• [TASK DETAILS]
Everything from the first line of the data below through the line that contains "user to the" should be written out exactly, please, and nothing more; the pictures stay out.

• [AVAILABLE DATA]
┌──

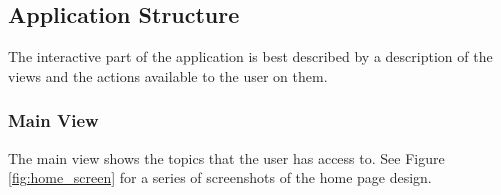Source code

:     \subsection{Application Structure}
    The interactive part of the application is best described by a description of the views
    and the actions available to the user on them.
      \subsubsection{Main View}
      The main view shows the topics that the user has access to.
      See Figure \ref{fig:home_screen} for a series of screenshots of the home page design.

    \begin{figure}
      \caption[Main View]{\textbf{Main View} --
          (a) The main view has a sliding window of topics.
          Topic icons are prominently displayed,
          as are the topic titles and owners.
          Topics that have updates are highlighted with a yellow glow.
          (b) Since there can be many topics shared within the group,
          the main view has filters that can show a subset of the topics.
          The filter dropdown is circled in red.
          The first 4 filters are defaults,
          the ``+ New Collection" takes the user to the
          collection creation page (shown in the next subfigure),
          and the ``Important" collection shown here is a custom collection.
          (c) Users can make their own collections to sort topics
          the way they want to.
          Boxed in red are all the topics that are available to the user
          at the moment, and can be included in the new collection.}
      \centering
      \begin{subfigure}[b]{0.3\textwidth}

\end{subfigure}
\end{figure}
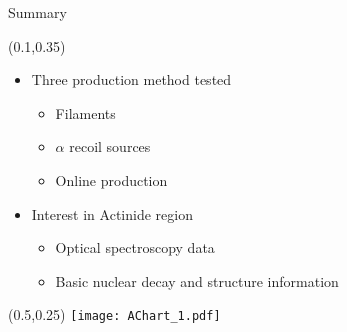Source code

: \documentclass[10pt,aspectratio=169]{beamer}
\begin{document}
\begin{frame}{Summary}
	\begin{textblock*}{0.4\paperwidth}(0.1\paperwidth,0.35\paperheight)
		\centering
		\begin{itemize}
					\item[]{Three production method tested\\
								\begin{itemize}
									\item Filaments
									\item $\alpha$ recoil sources
									\item Online production 
								\end{itemize}
							}
					\item[]{Interest in Actinide region\\
								\begin{itemize}
									\item Optical spectroscopy data
									\item Basic nuclear decay and structure information
								\end{itemize}							
					}
		\end{itemize}
	\end{textblock*}
	\begin{textblock*}{0.4\paperwidth}(0.5\paperwidth,0.25\paperheight)
		\centering
		\texttt{[image: AChart\_1.pdf]}

	\end{textblock*}
\end{frame}
\end{document}
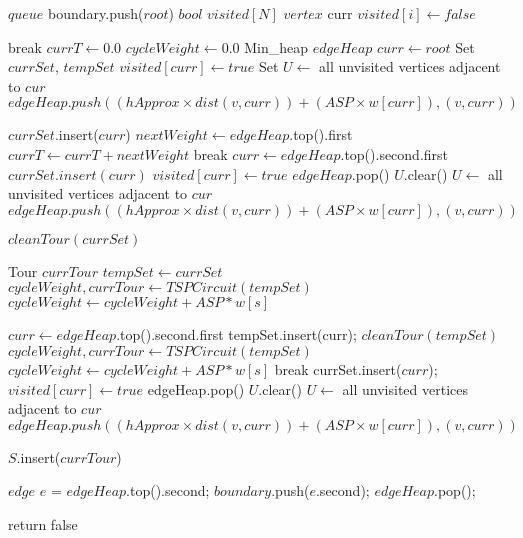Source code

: \begin{algorithm}
\begin{algorithmic}

\State $queue$ boundary.push($root$) 
\State $bool$ $visited[N]$
\State $vertex$ curr 
	\State $visited[i] \gets false$ 
\EndFor

		\State break
	\EndIf
	\State $currT \gets 0.0$ 
	\State $cycleWeight \gets 0.0$ 
	\State Min\_heap $edgeHeap$  
	\State $curr \gets root$ 
	\State Set $currSet$, $tempSet$ 
	\State $visited[curr] \gets true$ 
	\State Set $U \gets$ all unvisited vertices adjacent to $cur$ 
		\State $edgeHeap.push((hApprox \times dist(v,curr)) + (ASP\times w[curr]) , (v,curr))$ 
	\EndFor

	\State $currSet$.insert($curr$) 
		\State $nextWeight \gets edgeHeap$.top().first 
		\State $currT \gets currT + nextWeight$ 
			break 
		\EndIf
		\State $curr \gets edgeHeap$.top().second.first 
		\State $currSet.insert(curr)$ 
		\State $visited[curr] \gets true$ 
		\State $edgeHeap$.pop() 
		\State $U$.clear() 
		\State $U \gets$ all unvisited vertices adjacent to $cur$ 
			\State $edgeHeap.push((hApprox \times dist(v,curr)) + (ASP\times w[curr]) , (v,curr))$ 
		\EndFor
	\EndWhile

	\State $cleanTour(currSet)$
	
	\State Tour $currTour$ 
	\State $tempSet \gets currSet$ 
	\State $cycleWeight , currTour \gets TSPCircuit(tempSet)$
		$cycleWeight \gets cycleWeight + ASP*w[s]$
	\EndFor
	
		\State $curr \gets edgeHeap$.top().second.first 
		\State tempSet.insert(curr);
		\State $cleanTour(tempSet)$
		\State $cycleWeight, currTour \gets TSPCircuit(tempSet)$ 
			$cycleWeight \gets cycleWeight + ASP*w[s]$
		\EndFor
			\State break 
		\EndIf
		\State currSet.insert($curr$);
		\State $visited[curr] \gets true$ 
		\State edgeHeap.pop() 
		\State $U$.clear() 
		\State $U  \gets$ all unvisited vertices adjacent to $cur$ 
			\State $edgeHeap.push((hApprox \times dist(v,curr)) + (ASP\times w[curr]) , (v,curr))$ 
		\EndFor
	\EndWhile
	
	\State $S$.insert($currTour$) 

		\State $edge$ $e$ = $edgeHeap$.top().second;
		\State $boundary$.push($e$.second);
		\State $edgeHeap$.pop();
	\EndWhile
	
		\State return false 
	\EndIf

\EndWhile
\EndFunction

\EndFunction

\end{algorithmic}
\end{algorithm}

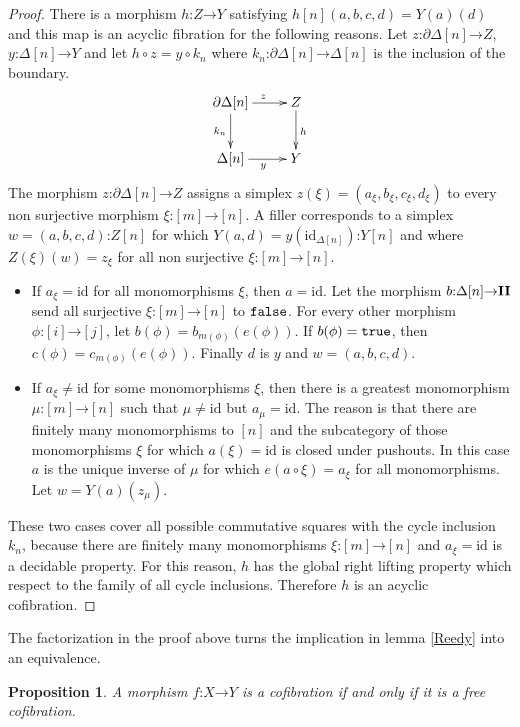 \documentclass{amsart}
\theoremstyle{plain}
\newtheorem{prop}[theorem]{Proposition}
\theoremstyle{definition}
\newcommand\id{\mathrm{id}}
\newcommand\of{\mathord:}
\renewcommand\to{\mathord\rightarrow}
\newcommand\simplex\Delta
\newcommand\cycle{\partial\Delta}
\begin{document}
\begin{proof}
There is a morphism $h\of Z\to Y$ satisfying $h[n](a,b,c,d) = Y(a)(d)$ and this map is an acyclic fibration for the following reasons.
Let $z\of\cycle[n]\to Z$, $y\of\simplex[n]\to Y$ and let $h\circ z = y\circ k_n$ where $k_n\of\cycle[n]\to \simplex[n]$ is the inclusion of the boundary.
\[\xymatrix{
\cycle[n]\ar[d]_{k_n}\ar[r]^z & Z\ar[d]^h\\
\simplex[n]\ar[r]_{y} & Y
}\]
The morphism $z\of\cycle[n]\to Z$ assigns a simplex $z(\xi) = (a_\xi,b_\xi,c_\xi,d_\xi)$ to every non surjective morphism $\xi\of [m]\to[n]$.
A filler corresponds to a simplex $w=(a,b,c,d)\of Z[n]$ for which $Y(a,d) = y(\id_{\simplex[n]})\of Y[n]$ and where $Z(\xi)(w)=z_\xi$ for all non surjective $\xi\of [m]\to[n]$.
\begin{itemize}
\item If $a_\xi=\id$ for all monomorphisms $\xi$, then $a=\id$. Let the morphism $b\of \simplex[n]\to \LDMC$ send all surjective $\xi\of[m]\to[n]$ to $\mathtt{false}$. For every other morphism $\phi\of [i]\to [j]$, let $b(\phi) = b_{m(\phi)}(e(\phi))$. If $b(\phi)=\mathtt{true}$, then $c(\phi) = c_{m(\phi)}(e(\phi))$. Finally $d$ is $y$ and $w=(a,b,c,d)$.
\item If $a_\xi\neq \id$ for some monomorphisms $\xi$, then there is a greatest monomorphism $\mu\of [m]\to[n]$ such that $\mu\neq \id$ but $a_\mu=\id$. The reason is that there are finitely many monomorphisms to $[n]$ and the subcategory of those monomorphisms $\xi$ for which $a(\xi)=\id$ is closed under pushouts. In this case $a$ is the unique inverse of $\mu$ for which $e(a\circ \xi) = a_\xi$ for all monomorphisms. Let $w = Y(a)(z_\mu)$.
\end{itemize}

These two cases cover all possible commutative squares with the cycle inclusion $k_n$, because there are finitely many monomorphisms $\xi\of [m]\to [n]$ and $a_\xi = \id$ is a decidable property. For this reason, $h$ has the global right lifting property which respect to the family of all cycle inclusions. Therefore $h$ is an acyclic cofibration.
\end{proof} %

The factorization in the proof above turns the implication in lemma \ref{Reedy} into an equivalence.

\begin{prop} A morphism $f\of X\to Y$ is a cofibration if and only if it is a free cofibration. \label{cofibration characterization} \end{prop}
\end{document}
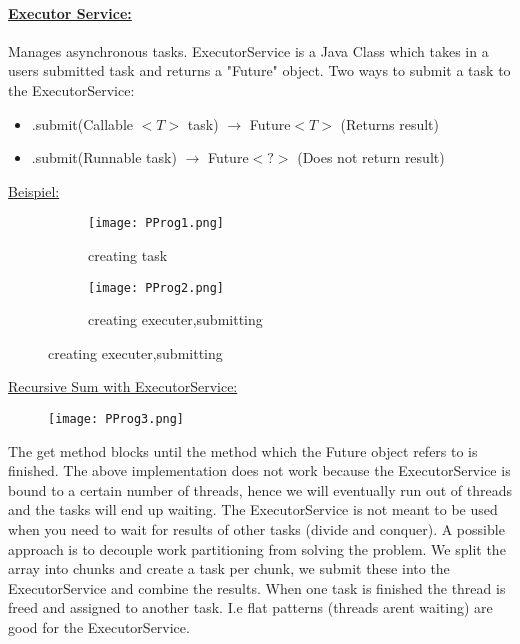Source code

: \documentclass[8pt]{extreport}
\begin{document}
\paragraph{\underline{Executor Service:}} Manages asynchronous tasks. ExecutorService is a Java Class which takes in a users submitted task and returns a "Future" object. Two ways to submit a task to the ExecutorService:
\begin{itemize}
\item .submit(Callable $<T>$ task) $\rightarrow$ Future$<T>$  (Returns result)
\item .submit(Runnable task) $\rightarrow$ Future$<?>$ 	(Does not return result)
\end{itemize} 
\underline{Beispiel:}
\begin{figure}[h!]
	\centering
	\begin{subfigure}[b]{0.49\linewidth}
	\texttt{[image: PProg1.png]}
	\caption{creating task}
	\label{PProg1}
	\end{subfigure}
	\begin{subfigure}[b]{0.49\linewidth}
	\texttt{[image: PProg2.png]}
	\caption{creating executer,submitting}
	\label{PProg2}
	\end{subfigure}
\end{figure}
\newline
\underline{Recursive Sum with ExecutorService:}
\begin{figure}[h!]
	\centering\texttt{[image: PProg3.png]}
	\caption{}
	\label{PProg3}
\end{figure}
\newline
The get method blocks until the method which the Future object refers to is finished. The above implementation does not work because the ExecutorService is bound to a certain number of threads, hence we will eventually run out of threads and the tasks will end up waiting. The ExecutorService is not meant to be used when you need to wait for results of other tasks (divide and conquer). A possible approach is to decouple work partitioning from solving the problem. We split the array into chunks and create a task per chunk, we submit these into the ExecutorService and combine the results. When one task is finished the thread is freed and assigned to another task. I.e flat patterns (threads arent waiting) are good for the ExecutorService.
\end{document}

└──

• [RESPONSE AREA]
Source code

:     \subsection{Application Structure}
    The interactive part of the application is best described by a description of the views
    and the actions available to the user on them.
      \subsubsection{Main View}
      The main view shows the topics that the user has access to.
      See Figure \ref{fig:home_screen} for a series of screenshots of the home page design.

    \begin{figure}
      \caption[Main View]{\textbf{Main View} --
          (a) The main view has a sliding window of topics.
          Topic icons are prominently displayed,
          as are the topic titles and owners.
          Topics that have updates are highlighted with a yellow glow.
          (b) Since there can be many topics shared within the group,
          the main view has filters that can show a subset of the topics.
          The filter dropdown is circled in red.
          The first 4 filters are defaults,
          the ``+ New Collection" takes the user to the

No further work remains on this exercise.